# Try it:
Lines containing "raquo": state how many there are in these entries, and write only that number.

[Stored data]
============================================================

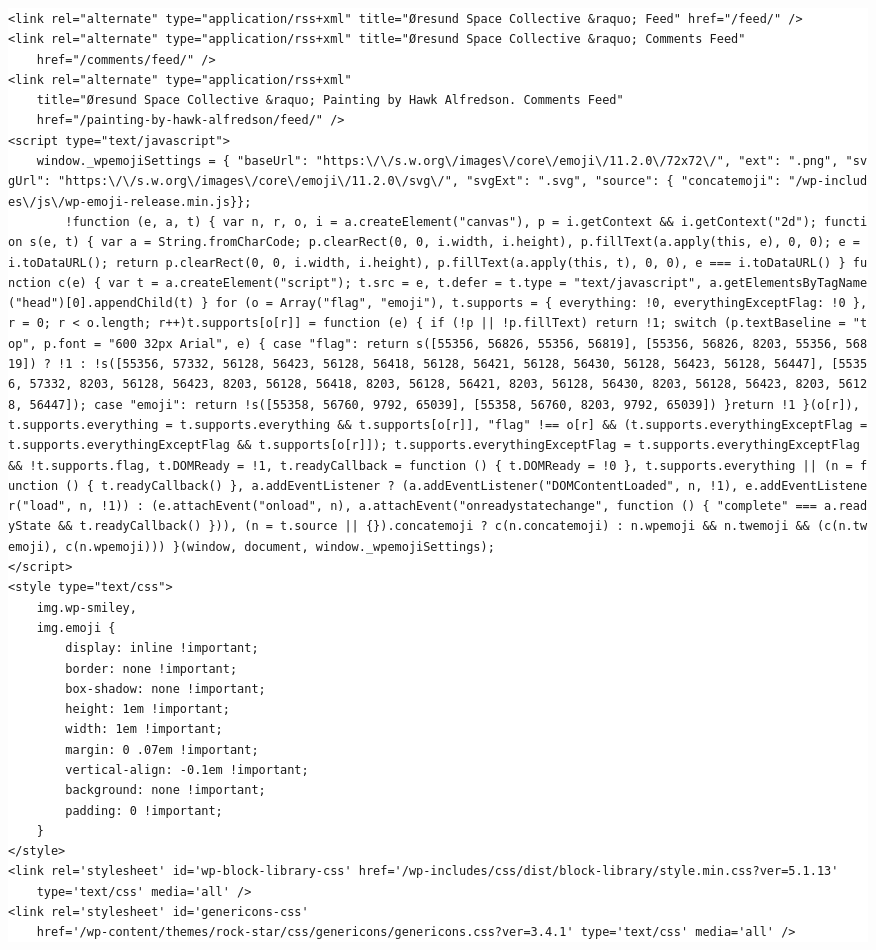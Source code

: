 <!DOCTYPE html>
<html lang="en-US">

<head>
	<meta charset="UTF-8">
	<meta name="viewport" content="width=device-width, initial-scale=1, minimum-scale=1">
	<link rel="profile" href="http://gmpg.org/xfn/11">
	<link rel="pingback" href="/xmlrpc.php">
	<title>Painting by Hawk Alfredson. &#8211; Øresund Space Collective</title>


	<link rel="alternate" type="application/rss+xml" title="Øresund Space Collective &raquo; Feed" href="/feed/" />
	<link rel="alternate" type="application/rss+xml" title="Øresund Space Collective &raquo; Comments Feed"
		href="/comments/feed/" />
	<link rel="alternate" type="application/rss+xml"
		title="Øresund Space Collective &raquo; Painting by Hawk Alfredson. Comments Feed"
		href="/painting-by-hawk-alfredson/feed/" />
	<script type="text/javascript">
		window._wpemojiSettings = { "baseUrl": "https:\/\/s.w.org\/images\/core\/emoji\/11.2.0\/72x72\/", "ext": ".png", "svgUrl": "https:\/\/s.w.org\/images\/core\/emoji\/11.2.0\/svg\/", "svgExt": ".svg", "source": { "concatemoji": "/wp-includes\/js\/wp-emoji-release.min.js}};
			!function (e, a, t) { var n, r, o, i = a.createElement("canvas"), p = i.getContext && i.getContext("2d"); function s(e, t) { var a = String.fromCharCode; p.clearRect(0, 0, i.width, i.height), p.fillText(a.apply(this, e), 0, 0); e = i.toDataURL(); return p.clearRect(0, 0, i.width, i.height), p.fillText(a.apply(this, t), 0, 0), e === i.toDataURL() } function c(e) { var t = a.createElement("script"); t.src = e, t.defer = t.type = "text/javascript", a.getElementsByTagName("head")[0].appendChild(t) } for (o = Array("flag", "emoji"), t.supports = { everything: !0, everythingExceptFlag: !0 }, r = 0; r < o.length; r++)t.supports[o[r]] = function (e) { if (!p || !p.fillText) return !1; switch (p.textBaseline = "top", p.font = "600 32px Arial", e) { case "flag": return s([55356, 56826, 55356, 56819], [55356, 56826, 8203, 55356, 56819]) ? !1 : !s([55356, 57332, 56128, 56423, 56128, 56418, 56128, 56421, 56128, 56430, 56128, 56423, 56128, 56447], [55356, 57332, 8203, 56128, 56423, 8203, 56128, 56418, 8203, 56128, 56421, 8203, 56128, 56430, 8203, 56128, 56423, 8203, 56128, 56447]); case "emoji": return !s([55358, 56760, 9792, 65039], [55358, 56760, 8203, 9792, 65039]) }return !1 }(o[r]), t.supports.everything = t.supports.everything && t.supports[o[r]], "flag" !== o[r] && (t.supports.everythingExceptFlag = t.supports.everythingExceptFlag && t.supports[o[r]]); t.supports.everythingExceptFlag = t.supports.everythingExceptFlag && !t.supports.flag, t.DOMReady = !1, t.readyCallback = function () { t.DOMReady = !0 }, t.supports.everything || (n = function () { t.readyCallback() }, a.addEventListener ? (a.addEventListener("DOMContentLoaded", n, !1), e.addEventListener("load", n, !1)) : (e.attachEvent("onload", n), a.attachEvent("onreadystatechange", function () { "complete" === a.readyState && t.readyCallback() })), (n = t.source || {}).concatemoji ? c(n.concatemoji) : n.wpemoji && n.twemoji && (c(n.twemoji), c(n.wpemoji))) }(window, document, window._wpemojiSettings);
	</script>
	<style type="text/css">
		img.wp-smiley,
		img.emoji {
			display: inline !important;
			border: none !important;
			box-shadow: none !important;
			height: 1em !important;
			width: 1em !important;
			margin: 0 .07em !important;
			vertical-align: -0.1em !important;
			background: none !important;
			padding: 0 !important;
		}
	</style>
	<link rel='stylesheet' id='wp-block-library-css' href='/wp-includes/css/dist/block-library/style.min.css?ver=5.1.13'
		type='text/css' media='all' />
	<link rel='stylesheet' id='genericons-css'
		href='/wp-content/themes/rock-star/css/genericons/genericons.css?ver=3.4.1' type='text/css' media='all' />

============================================================

# Final answer:
3